Interacting with a illusion isn't "I see something, so I am interacting with it.", it require to touch it, try to converse with it or do some other action that interact with the single illusion, like striking one of the doubles created by mirror image.
"How strange, 4 copies of the same dude." don't allow you to disbelieve one or more of the images. You know that some are copies but unless you carefully study them you have no way to chose what you want to disbelieve.
And no, you don't disbelieve all the images at once with a single saving throw. You must study or interact with each one. It is possible to study all of them at the same time but there is that "carefully" clause and studying carefully four guys going in four different directions isn't easy. I would require a save for each image as a minimum, possibly even ask for a perception check.
Illusions are always hard to judge as sometime studying them carefully should be enough to give a bonus to the save, some other time it would be the minimum clause to get the save.
To make an example:
- an illusionary door on a real wall: a careful examination should give a bonus to noticing that it is an illusion;
- a real door covered by an illusion that make it appear as a wall: careful studying the wall is the minimum to get a chance to save.

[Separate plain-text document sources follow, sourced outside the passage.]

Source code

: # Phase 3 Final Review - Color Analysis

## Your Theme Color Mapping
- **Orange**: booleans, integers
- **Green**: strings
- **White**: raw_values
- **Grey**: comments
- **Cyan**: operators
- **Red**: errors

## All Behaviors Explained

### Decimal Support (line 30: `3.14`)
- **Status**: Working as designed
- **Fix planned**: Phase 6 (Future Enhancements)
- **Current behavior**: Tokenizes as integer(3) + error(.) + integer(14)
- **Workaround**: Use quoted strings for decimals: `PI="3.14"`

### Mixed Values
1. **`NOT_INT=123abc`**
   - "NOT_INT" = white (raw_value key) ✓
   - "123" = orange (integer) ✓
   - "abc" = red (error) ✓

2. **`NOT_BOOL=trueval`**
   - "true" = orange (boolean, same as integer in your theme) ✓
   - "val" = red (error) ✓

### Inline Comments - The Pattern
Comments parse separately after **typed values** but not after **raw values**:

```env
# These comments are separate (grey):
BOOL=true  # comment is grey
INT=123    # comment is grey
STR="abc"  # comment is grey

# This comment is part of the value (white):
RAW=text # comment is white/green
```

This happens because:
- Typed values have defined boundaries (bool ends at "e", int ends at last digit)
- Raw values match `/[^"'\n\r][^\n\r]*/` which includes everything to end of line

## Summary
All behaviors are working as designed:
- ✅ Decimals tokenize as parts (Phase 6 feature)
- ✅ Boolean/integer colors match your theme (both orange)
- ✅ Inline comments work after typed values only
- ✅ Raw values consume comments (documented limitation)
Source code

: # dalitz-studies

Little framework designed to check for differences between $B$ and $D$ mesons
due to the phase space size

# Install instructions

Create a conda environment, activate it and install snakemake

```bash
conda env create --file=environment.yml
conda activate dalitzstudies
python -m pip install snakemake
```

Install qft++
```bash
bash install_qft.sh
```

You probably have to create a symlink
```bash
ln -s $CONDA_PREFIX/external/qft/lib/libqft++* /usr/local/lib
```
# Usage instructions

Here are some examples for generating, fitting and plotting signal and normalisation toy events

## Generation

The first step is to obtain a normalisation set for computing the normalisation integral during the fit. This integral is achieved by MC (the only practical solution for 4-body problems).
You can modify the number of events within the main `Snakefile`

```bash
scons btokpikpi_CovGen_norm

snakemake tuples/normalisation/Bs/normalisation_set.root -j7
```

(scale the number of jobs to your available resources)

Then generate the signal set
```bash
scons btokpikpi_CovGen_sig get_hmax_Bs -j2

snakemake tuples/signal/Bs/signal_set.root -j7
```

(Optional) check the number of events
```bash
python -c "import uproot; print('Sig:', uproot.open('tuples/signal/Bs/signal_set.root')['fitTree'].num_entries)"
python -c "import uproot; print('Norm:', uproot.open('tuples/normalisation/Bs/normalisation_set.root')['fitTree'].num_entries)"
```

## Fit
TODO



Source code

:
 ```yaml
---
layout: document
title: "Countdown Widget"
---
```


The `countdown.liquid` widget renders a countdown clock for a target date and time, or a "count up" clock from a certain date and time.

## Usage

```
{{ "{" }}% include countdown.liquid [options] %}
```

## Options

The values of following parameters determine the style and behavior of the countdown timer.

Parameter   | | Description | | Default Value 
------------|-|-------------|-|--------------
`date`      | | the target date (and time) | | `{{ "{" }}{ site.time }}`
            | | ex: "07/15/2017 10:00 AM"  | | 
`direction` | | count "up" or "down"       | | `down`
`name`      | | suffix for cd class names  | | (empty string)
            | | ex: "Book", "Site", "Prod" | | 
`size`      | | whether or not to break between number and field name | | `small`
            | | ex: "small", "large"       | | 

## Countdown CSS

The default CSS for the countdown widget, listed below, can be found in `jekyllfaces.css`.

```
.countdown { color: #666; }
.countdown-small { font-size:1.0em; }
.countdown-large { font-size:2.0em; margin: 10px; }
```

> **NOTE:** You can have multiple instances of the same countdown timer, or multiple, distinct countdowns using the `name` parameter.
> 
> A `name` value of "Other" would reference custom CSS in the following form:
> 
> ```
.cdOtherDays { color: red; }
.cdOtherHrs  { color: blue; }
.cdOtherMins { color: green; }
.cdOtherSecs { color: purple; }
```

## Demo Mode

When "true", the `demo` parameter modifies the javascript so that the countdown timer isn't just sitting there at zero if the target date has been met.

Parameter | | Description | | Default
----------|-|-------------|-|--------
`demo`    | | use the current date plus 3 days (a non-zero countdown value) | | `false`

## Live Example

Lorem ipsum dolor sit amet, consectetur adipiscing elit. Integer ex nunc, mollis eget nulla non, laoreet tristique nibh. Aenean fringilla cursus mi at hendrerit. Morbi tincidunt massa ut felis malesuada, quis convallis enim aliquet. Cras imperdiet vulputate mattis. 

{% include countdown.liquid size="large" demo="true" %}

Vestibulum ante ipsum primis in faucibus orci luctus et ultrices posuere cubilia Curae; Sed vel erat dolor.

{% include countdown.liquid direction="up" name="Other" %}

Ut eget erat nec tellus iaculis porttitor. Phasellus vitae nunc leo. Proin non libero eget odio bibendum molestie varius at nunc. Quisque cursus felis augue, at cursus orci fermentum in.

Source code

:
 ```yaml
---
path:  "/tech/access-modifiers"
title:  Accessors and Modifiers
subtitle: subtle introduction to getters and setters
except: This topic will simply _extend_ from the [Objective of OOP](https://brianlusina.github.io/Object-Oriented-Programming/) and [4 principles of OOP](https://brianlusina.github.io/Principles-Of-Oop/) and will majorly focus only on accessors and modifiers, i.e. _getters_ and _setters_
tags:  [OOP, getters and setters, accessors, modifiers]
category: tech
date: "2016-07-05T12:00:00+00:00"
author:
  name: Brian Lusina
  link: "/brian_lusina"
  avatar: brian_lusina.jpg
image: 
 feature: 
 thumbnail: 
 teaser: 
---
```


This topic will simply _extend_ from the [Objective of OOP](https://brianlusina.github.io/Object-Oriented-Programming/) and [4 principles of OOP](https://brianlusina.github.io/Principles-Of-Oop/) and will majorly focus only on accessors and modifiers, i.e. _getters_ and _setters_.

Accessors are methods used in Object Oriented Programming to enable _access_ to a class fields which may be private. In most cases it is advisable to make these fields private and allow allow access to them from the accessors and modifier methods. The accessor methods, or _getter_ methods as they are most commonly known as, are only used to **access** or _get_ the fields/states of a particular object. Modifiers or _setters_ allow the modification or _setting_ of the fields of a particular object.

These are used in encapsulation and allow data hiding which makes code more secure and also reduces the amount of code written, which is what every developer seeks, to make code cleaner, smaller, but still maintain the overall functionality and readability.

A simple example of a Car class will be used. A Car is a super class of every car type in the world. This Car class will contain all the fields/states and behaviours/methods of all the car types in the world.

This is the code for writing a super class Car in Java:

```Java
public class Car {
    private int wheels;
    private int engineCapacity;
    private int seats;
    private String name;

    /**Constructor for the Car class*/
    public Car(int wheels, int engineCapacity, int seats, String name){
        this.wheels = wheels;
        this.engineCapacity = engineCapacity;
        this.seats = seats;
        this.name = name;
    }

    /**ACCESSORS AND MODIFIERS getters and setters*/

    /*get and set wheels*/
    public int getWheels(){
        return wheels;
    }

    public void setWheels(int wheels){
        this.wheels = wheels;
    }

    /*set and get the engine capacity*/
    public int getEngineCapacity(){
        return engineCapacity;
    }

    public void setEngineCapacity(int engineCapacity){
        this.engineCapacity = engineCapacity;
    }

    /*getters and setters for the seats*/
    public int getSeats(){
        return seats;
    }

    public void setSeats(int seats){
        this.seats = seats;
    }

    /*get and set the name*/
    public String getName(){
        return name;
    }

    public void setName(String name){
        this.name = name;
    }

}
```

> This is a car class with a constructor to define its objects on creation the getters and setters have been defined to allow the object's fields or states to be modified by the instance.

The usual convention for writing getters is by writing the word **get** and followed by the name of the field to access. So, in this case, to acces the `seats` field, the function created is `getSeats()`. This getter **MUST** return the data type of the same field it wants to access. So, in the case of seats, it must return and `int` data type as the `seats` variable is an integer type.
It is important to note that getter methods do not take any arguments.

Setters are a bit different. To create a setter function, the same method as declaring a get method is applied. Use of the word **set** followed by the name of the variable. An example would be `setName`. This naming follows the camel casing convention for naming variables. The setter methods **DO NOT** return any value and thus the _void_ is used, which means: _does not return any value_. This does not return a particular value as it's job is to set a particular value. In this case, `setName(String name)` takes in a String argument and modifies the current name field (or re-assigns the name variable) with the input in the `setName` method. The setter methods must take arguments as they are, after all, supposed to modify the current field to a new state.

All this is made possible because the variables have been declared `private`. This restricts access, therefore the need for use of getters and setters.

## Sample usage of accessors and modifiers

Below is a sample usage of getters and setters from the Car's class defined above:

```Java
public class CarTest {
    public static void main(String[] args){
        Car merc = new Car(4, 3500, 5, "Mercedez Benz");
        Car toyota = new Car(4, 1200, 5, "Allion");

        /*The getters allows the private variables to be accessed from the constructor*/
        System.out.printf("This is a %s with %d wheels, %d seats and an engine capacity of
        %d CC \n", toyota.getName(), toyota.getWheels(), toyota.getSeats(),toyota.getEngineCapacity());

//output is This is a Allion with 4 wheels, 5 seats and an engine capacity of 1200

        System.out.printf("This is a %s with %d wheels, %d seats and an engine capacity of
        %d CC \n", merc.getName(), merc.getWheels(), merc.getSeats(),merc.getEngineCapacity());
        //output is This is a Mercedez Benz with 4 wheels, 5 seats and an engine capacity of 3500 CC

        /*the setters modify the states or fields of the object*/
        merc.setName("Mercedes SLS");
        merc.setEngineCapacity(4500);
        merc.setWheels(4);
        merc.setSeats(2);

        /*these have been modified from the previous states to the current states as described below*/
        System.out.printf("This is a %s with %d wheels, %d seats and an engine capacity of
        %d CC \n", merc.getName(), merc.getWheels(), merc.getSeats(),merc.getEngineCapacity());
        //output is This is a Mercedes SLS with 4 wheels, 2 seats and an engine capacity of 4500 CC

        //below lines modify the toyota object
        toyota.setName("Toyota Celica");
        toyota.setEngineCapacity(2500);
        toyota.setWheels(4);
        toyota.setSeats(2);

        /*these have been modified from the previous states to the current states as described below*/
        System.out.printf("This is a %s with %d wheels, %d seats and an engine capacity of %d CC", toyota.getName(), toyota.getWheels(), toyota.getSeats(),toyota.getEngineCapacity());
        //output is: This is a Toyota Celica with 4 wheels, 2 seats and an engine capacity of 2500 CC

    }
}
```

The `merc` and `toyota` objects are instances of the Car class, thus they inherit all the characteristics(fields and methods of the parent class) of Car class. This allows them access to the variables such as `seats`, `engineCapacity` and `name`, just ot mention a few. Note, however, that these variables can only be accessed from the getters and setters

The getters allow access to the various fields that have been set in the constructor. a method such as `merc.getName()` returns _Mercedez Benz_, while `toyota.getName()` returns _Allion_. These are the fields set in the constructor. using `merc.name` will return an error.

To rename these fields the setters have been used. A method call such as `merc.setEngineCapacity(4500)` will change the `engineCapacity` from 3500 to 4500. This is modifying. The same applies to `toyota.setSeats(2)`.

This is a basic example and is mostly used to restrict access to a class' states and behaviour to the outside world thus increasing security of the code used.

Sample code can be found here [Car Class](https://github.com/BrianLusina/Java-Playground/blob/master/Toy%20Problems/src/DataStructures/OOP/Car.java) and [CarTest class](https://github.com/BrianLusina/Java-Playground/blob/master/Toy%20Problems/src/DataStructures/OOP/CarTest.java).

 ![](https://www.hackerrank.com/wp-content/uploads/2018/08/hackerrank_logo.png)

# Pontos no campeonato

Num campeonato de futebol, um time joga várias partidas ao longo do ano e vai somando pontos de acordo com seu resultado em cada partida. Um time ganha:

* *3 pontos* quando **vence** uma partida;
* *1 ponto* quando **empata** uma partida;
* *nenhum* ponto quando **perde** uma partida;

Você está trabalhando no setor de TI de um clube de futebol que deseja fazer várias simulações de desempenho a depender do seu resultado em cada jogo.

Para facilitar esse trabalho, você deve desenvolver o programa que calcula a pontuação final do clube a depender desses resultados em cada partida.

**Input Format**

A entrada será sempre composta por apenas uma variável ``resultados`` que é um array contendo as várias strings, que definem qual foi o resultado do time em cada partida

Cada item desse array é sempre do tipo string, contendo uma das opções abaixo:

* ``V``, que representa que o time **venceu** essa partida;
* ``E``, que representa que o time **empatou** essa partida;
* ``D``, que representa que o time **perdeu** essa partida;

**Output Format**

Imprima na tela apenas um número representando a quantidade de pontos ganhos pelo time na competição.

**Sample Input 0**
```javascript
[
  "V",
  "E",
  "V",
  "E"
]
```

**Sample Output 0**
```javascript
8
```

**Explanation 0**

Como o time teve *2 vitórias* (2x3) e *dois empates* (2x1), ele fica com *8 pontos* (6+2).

Essentially, from my point of view, sometime a careful examination of a illusion should count as someone communicating to you that what you are studying is an illusion.
A failed saving throw indicates that a character fails to notice something is amiss. A character faced with proof that an illusion isn't real needs no saving throw. If any viewer successfully disbelieves an illusion and communicates this fact to others, each such viewer gains a saving throw with a +4 bonus.